Atak dronów na rafinerię w Nowokujbyszewsku
Nowokujbyszewsk leży pod Samarą, ponad 900 km od granic Ukrainy. Znajdująca się tam rafineria, należąca do koncernu Rosnieft, mogła przerabiać 8,8 mln ton ropy rocznie. W nocy ze środy na czwartek na zakład, według świadków, spadło aż kilkanaście ukraińskich dronów, wywołując potężny pożar.
Z nagrań świadków wynika, że były to bezzałogowce typu Lutyj.
Władze regionu, ani reżimowe media nie podały żadnych informacji na ten temat. Gubernator obwodu samarskiego Wiaczesław Fedoriszczew wspomniał na Telegramie o ataku dronów na region. Przestrzegł też, by mieszkańcy nie publikowali zdjęć i nagrań z miejsca uderzenia. Jego napomnienie nie podziałało. W sieci roi się od nagrań z Nowokujbyszewska.
Rafineria w Nowokujbyszewsku przestała operować już na początku sierpnia poprzednim nalocie ukraińskich dronów. Trudno ocenić skalę szkód ostatniego ataku, ale wydaje się, że tym razem została skutecznie unieruchomiona.
Pożar rafinerii w Kraju Krasnodarskim
W nocy bezzałogowce uderzyły również na rafinerię w miejscowości Afipskij w Kraju Krasnodarskim na południu Rosji (przeszło 400 km od linii frontu w Ukrainie). W sieci pojawiły się nagrania pożaru.
Nie ma jednak żadnych oficjalnych komunikatów na temat skutków tego ataku.
Rosja zakazała eksportu benzyny
Seria celnych nalotów ukraińskich dronów na rosyjskie rafinerie wywołała kryzys paliwowy. Moskwa zareagowała wprowadzeniem zakazu eksportu benzyny. Nowe restrykcje będą obowiązywać od 1 września do 31 października 2025 r. i przedłużają wcześniejszy zakaz, wygasający z końcem sierpnia. Obejmują one „wszystkich eksporterów, niezależnie od tego, czy są producentami”. Jak podano w komunikacie, decyzja ma na celu „utrzymanie stabilnej sytuacji na krajowym rynku paliw”.

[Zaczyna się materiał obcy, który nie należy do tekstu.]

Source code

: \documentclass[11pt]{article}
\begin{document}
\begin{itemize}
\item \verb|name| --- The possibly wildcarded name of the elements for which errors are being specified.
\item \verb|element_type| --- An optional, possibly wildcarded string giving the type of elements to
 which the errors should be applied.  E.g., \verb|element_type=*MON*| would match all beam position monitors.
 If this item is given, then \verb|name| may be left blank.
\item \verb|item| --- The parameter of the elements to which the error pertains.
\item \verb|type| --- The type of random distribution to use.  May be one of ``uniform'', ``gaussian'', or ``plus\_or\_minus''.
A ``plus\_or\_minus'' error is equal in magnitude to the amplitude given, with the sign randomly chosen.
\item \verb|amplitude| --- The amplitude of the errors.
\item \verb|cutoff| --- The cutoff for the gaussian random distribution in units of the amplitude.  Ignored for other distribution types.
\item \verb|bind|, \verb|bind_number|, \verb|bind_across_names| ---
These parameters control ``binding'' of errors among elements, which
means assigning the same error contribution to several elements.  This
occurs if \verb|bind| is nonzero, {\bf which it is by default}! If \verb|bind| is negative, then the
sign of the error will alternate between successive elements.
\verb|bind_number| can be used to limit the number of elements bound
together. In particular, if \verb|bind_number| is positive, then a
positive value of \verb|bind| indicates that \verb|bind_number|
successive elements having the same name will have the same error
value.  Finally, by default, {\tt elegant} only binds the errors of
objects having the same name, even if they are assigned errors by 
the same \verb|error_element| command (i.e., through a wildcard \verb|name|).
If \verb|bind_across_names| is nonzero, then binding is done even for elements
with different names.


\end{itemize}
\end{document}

Mimo zakazu, ceny paliwa w ostatnim czasie wzrosły, a najbardziej popularna w Rosji benzyna AI-92 i AI-95 osiągnęła niemal rekordową cenę 80 tys. rubli za tonę (ok. 717,7 USD) - wynika z danych petersburskiej giełdy.
To już permanentny kryzys paliwowy?
Do wzrostu cen przyczyniły się nie tylko zniszczenia rafinerii i magazynów paliw w wyniku regularnych ataków dronowych przeprowadzanych przez Ukrainę. Istotnym czynnikiem jest także wzmożony popyt na benzynę w trakcie sezonu turystycznego.

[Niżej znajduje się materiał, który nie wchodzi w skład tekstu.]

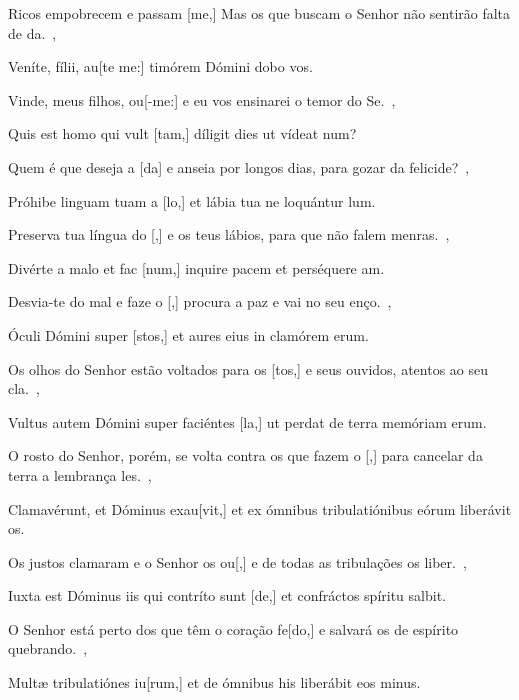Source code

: {    {Ricos empobrecem e passam [me,] Mas os que buscam o Senhor não sentirão falta de da.~\Antiphona},
  {\item {}Veníte, fílii, au[te me:] timórem Dómini dobo vos.~\Antiphona}%
    {Vinde, meus filhos, ou[-me:] e eu vos ensinarei o temor do Se.~\Antiphona},
  {\item {}Quis est homo qui vult [tam,] díligit dies ut vídeat \-num?~\Antiphona}%
    {Quem é que deseja a [da] e anseia por longos dias, para gozar da felicide?~\Antiphona},
  {\item {}Próhibe linguam tuam a [lo,] et lábia tua ne lo\-quántur \-lum.~\Antiphona}%
    {Preserva tua língua do [,] e os teus lábios, para que não falem menras.~\Antiphona},
  {\item {}Divérte a malo et fac [num,] inquire pacem et perséquere am.~\Antiphona}%
    {Desvia-te do mal e faze o [,] procura a paz e vai no seu enço.~\Antiphona},
  {\item {}Óculi Dómini super [stos,] et aures eius in clamórem erum.~\Antiphona}%
    {Os olhos do Senhor estão voltados para os [tos,] e seus ouvidos, atentos ao seu cla.~\Antiphona},
  {\item {}Vultus autem Dómini super faciéntes [la,] ut perdat de ter\-ra memóriam erum.~\Antiphona}%
    {O rosto do Senhor, porém, se volta contra os que fazem o [,] para cancelar da terra a lembrança les.~\Antiphona},
  {\item {}Clamavérunt, et Dóminus exau[vit,] et ex ómnibus tribulatiónibus eórum liberávit os.~\Antiphona}%
    {Os justos clamaram e o Senhor os ou[,] e de todas as tribulações os liber.~\Antiphona},
  {\item {}Iuxta est Dóminus iis qui contríto sunt [de,] et confráctos spíritu salbit.~\Antiphona}%
    {O Senhor está perto dos que têm o coração fe[do,] e salvará os de espírito quebrando.~\Antiphona},
  {\item {}Multæ tribulatiónes iu[rum,] et de ómnibus his liberábit eos minus.~\Antiphona}%
}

Szczególnie trudna sytuacja panuje na rosyjskim Dalekim Wschodzie, gdzie w niektórych regionach tworzą się wielokilometrowe kolejki do stacji benzynowych, a miejscami paliwa brakuje całkowicie.

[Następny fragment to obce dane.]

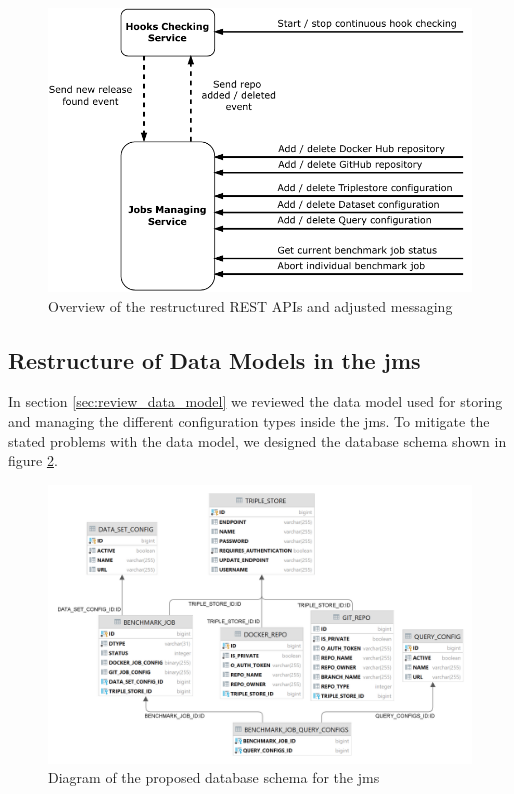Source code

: \begin{figure}[tbph]
	\centering
	\includegraphics[width=.65\textwidth]{figures/messaging-implementation-hcs-jms.pdf}
	\caption{Overview of the restructured REST APIs and adjusted messaging}
	\label{fig:repo_management_restructure}
\end{figure}



\subsection{Restructure of Data Models in the \acl{jms}}
\label{sec:data_model_restructure_jms}
In section \ref{sec:review_data_model} we reviewed the data model used for storing and managing the different configuration types inside the \ac{jms}.
To mitigate the stated problems with the data model, we designed the database schema shown in figure \ref{fig:design_jms_db_schema}.

\begin{figure}[tbph]
	\centering
	\includegraphics[width=.95\textwidth]{figures/jms_db_schema_design.png}
	\caption{Diagram of the proposed database schema for the \ac{jms}}
	\label{fig:design_jms_db_schema}
\end{figure}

Analitycy ostrzegają, że sam zakaz eksportu może nie wystarczyć do opanowania kryzysu. Wolumen eksportu benzyny jest bowiem znacznie mniejszy od poziomu krajowej konsumpcji, co oznacza, że przekierowanie paliwa na rynek wewnętrzny będzie miało ograniczony efekt.
Rosja, będąca jednym z największych producentów benzyny na świecie, eksportuje ją głównie do Turcji i Egiptu.